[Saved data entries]

* * * *

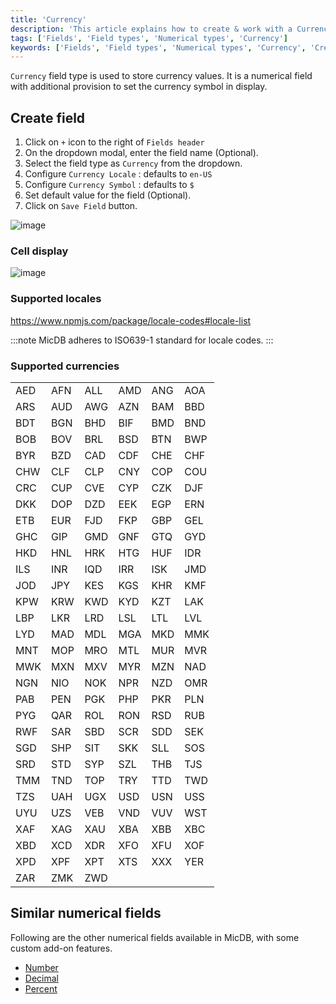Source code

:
 ```yaml
---
title: 'Currency'
description: 'This article explains how to create & work with a Currency field.'
tags: ['Fields', 'Field types', 'Numerical types', 'Currency']
keywords: ['Fields', 'Field types', 'Numerical types', 'Currency', 'Create currency field']
---
```



`Currency` field type is used to store currency values. It is a numerical field with additional provision to set the currency symbol in display.

## Create field
1. Click on `+` icon to the right of `Fields header`
2. On the dropdown modal, enter the field name (Optional).
3. Select the field type as `Currency` from the dropdown.
4. Configure `Currency Locale` : defaults to `en-US`
5. Configure `Currency Symbol` : defaults to `$`
6. Set default value for the field (Optional).
7. Click on `Save Field` button.

![image](/img/v2/fields/types/currency.png)

### Cell display
![image](/img/v2/fields/currency-cell-display.png)

### Supported locales
https://www.npmjs.com/package/locale-codes#locale-list

:::note
MicDB adheres to ISO639-1 standard for locale codes.
:::

### Supported currencies

|     |     |     |     |     |     |
|-----|-----|-----|-----|-----|-----|
| AED | AFN | ALL | AMD | ANG | AOA |
| ARS | AUD | AWG | AZN | BAM | BBD |
| BDT | BGN | BHD | BIF | BMD | BND |
| BOB | BOV | BRL | BSD | BTN | BWP |
| BYR | BZD | CAD | CDF | CHE | CHF |
| CHW | CLF | CLP | CNY | COP | COU |
| CRC | CUP | CVE | CYP | CZK | DJF |
| DKK | DOP | DZD | EEK | EGP | ERN |
| ETB | EUR | FJD | FKP | GBP | GEL |
| GHC | GIP | GMD | GNF | GTQ | GYD |
| HKD | HNL | HRK | HTG | HUF | IDR |
| ILS | INR | IQD | IRR | ISK | JMD |
| JOD | JPY | KES | KGS | KHR | KMF |
| KPW | KRW | KWD | KYD | KZT | LAK |
| LBP | LKR | LRD | LSL | LTL | LVL |
| LYD | MAD | MDL | MGA | MKD | MMK |
| MNT | MOP | MRO | MTL | MUR | MVR |
| MWK | MXN | MXV | MYR | MZN | NAD |
| NGN | NIO | NOK | NPR | NZD | OMR |
| PAB | PEN | PGK | PHP | PKR | PLN |
| PYG | QAR | ROL | RON | RSD | RUB |
| RWF | SAR | SBD | SCR | SDD | SEK |
| SGD | SHP | SIT | SKK | SLL | SOS |
| SRD | STD | SYP | SZL | THB | TJS |
| TMM | TND | TOP | TRY | TTD | TWD |
| TZS | UAH | UGX | USD | USN | USS |
| UYU | UZS | VEB | VND | VUV | WST |
| XAF | XAG | XAU | XBA | XBB | XBC |
| XBD | XCD | XDR | XFO | XFU | XOF |
| XPD | XPF | XPT | XTS | XXX | YER |
| ZAR | ZMK | ZWD |     |     |     |



## Similar numerical fields
Following are the other numerical fields available in MicDB, with some custom add-on features.
- [Number](010.number.md)
- [Decimal](020.decimal.md)
- [Percent](030.percent.md)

* * * *

Exercise objective: Print the lines above from the one with "VUV | WST |" through the one with "Following are the", both included, exactly as written and nothing more.

Task solution:
| UYU | UZS | VEB | VND | VUV | WST |
| XAF | XAG | XAU | XBA | XBB | XBC |
| XBD | XCD | XDR | XFO | XFU | XOF |
| XPD | XPF | XPT | XTS | XXX | YER |
| ZAR | ZMK | ZWD |     |     |     |



## Similar numerical fields
Following are the other numerical fields available in MicDB, with some custom add-on features.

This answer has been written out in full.